* WHAT THE TASK ASKS: Each entry in the material below should be reproduced exactly.

○ ○ ○ ○ ○

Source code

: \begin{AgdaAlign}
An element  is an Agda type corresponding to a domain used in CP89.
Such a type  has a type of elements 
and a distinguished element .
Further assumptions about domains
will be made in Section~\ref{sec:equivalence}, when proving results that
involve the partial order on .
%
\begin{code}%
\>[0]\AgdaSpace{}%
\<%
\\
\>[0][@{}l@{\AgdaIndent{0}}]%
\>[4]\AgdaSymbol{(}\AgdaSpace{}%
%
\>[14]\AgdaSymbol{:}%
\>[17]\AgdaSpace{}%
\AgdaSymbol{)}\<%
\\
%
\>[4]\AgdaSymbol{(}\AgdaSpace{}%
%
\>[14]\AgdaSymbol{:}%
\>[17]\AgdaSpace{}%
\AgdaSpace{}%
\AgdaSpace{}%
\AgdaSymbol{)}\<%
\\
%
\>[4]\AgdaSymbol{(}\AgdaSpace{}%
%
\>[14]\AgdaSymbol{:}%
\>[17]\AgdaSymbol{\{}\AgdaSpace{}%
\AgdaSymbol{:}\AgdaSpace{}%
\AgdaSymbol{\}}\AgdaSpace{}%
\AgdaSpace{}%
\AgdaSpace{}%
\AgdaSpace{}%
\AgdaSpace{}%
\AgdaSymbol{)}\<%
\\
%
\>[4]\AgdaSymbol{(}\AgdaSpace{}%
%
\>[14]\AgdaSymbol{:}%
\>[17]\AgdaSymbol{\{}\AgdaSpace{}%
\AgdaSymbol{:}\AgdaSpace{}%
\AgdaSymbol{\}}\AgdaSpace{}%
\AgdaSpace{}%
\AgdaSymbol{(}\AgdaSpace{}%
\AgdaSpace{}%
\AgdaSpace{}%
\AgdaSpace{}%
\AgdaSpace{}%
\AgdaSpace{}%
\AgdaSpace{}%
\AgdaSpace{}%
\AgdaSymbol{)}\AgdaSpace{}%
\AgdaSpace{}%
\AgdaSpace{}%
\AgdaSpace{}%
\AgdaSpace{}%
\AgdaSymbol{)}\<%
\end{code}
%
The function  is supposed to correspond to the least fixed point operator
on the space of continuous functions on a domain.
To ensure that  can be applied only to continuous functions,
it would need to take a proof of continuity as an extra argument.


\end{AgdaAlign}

○ ○ ○ ○ ○

* RESPONSE AREA:
Source code

: \begin{AgdaAlign}
An element  is an Agda type corresponding to a domain used in CP89.
Such a type  has a type of elements 
and a distinguished element .
Further assumptions about domains
will be made in Section~\ref{sec:equivalence}, when proving results that
involve the partial order on .
%
\begin{code}%
\>[0]\AgdaSpace{}%
\<%
\\
\>[0][@{}l@{\AgdaIndent{0}}]%
\>[4]\AgdaSymbol{(}\AgdaSpace{}%
%
\>[14]\AgdaSymbol{:}%
\>[17]\AgdaSpace{}%
\AgdaSymbol{)}\<%
\\
%
\>[4]\AgdaSymbol{(}\AgdaSpace{}%
%
\>[14]\AgdaSymbol{:}%
\>[17]\AgdaSpace{}%
\AgdaSpace{}%
\AgdaSpace{}%
\AgdaSymbol{)}\<%
\\
%
\>[4]\AgdaSymbol{(}\AgdaSpace{}%
%
\>[14]\AgdaSymbol{:}%
\>[17]\AgdaSymbol{\{}\AgdaSpace{}%
\AgdaSymbol{:}\AgdaSpace{}%
\AgdaSymbol{\}}\AgdaSpace{}%
\AgdaSpace{}%
\AgdaSpace{}%
\AgdaSpace{}%
\AgdaSpace{}%
\AgdaSymbol{)}\<%
\\
%
\>[4]\AgdaSymbol{(}\AgdaSpace{}%
%
\>[14]\AgdaSymbol{:}%
\>[17]\AgdaSymbol{\{}\AgdaSpace{}%
\AgdaSymbol{:}\AgdaSpace{}%
\AgdaSymbol{\}}\AgdaSpace{}%
\AgdaSpace{}%
\AgdaSymbol{(}\AgdaSpace{}%
\AgdaSpace{}%
\AgdaSpace{}%
\AgdaSpace{}%
\AgdaSpace{}%
\AgdaSpace{}%
\AgdaSpace{}%
\AgdaSpace{}%
\AgdaSymbol{)}\AgdaSpace{}%
\AgdaSpace{}%
\AgdaSpace{}%
\AgdaSpace{}%
\AgdaSpace{}%
\AgdaSymbol{)}\<%
\end{code}
%
The function  is supposed to correspond to the least fixed point operator
on the space of continuous functions on a domain.
To ensure that  can be applied only to continuous functions,
it would need to take a proof of continuity as an extra argument.


\end{AgdaAlign}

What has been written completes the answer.